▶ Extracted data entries
================
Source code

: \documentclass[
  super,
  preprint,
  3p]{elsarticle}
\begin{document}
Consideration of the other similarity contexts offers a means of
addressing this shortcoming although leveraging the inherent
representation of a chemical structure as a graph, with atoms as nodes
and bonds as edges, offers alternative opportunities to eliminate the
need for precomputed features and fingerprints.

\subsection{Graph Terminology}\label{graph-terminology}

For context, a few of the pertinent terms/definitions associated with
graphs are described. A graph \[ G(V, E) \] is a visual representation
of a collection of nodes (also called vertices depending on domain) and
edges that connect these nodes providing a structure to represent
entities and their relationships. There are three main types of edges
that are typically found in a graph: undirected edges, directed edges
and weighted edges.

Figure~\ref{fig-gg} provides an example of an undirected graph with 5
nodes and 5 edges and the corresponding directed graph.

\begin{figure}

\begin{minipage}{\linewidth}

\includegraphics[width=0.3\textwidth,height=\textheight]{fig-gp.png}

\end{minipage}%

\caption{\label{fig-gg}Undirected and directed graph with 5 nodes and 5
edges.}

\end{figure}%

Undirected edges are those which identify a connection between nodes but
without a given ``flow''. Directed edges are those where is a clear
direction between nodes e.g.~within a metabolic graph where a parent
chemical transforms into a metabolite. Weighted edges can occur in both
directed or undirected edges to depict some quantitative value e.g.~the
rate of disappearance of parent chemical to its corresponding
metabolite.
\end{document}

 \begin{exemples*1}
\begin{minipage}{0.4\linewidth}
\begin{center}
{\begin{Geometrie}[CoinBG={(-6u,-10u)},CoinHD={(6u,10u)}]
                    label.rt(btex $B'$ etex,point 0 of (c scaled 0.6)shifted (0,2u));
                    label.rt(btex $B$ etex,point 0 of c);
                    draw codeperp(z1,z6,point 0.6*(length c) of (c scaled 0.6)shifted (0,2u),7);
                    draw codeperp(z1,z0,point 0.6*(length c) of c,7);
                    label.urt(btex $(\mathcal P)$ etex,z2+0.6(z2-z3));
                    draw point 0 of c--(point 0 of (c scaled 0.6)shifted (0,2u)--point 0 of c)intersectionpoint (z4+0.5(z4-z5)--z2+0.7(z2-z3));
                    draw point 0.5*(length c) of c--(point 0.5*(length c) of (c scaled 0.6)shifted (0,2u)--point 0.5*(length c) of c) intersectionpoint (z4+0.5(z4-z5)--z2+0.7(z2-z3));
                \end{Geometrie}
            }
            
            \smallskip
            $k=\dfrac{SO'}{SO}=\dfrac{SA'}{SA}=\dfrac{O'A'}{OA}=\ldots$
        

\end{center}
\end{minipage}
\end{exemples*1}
================
For each line above that contains the word "Geometrie", give the line as it is written.

▶ Task result
{\begin{Geometrie}[CoinBG={(-6u,-10u)},CoinHD={(6u,10u)}]
                \end{Geometrie}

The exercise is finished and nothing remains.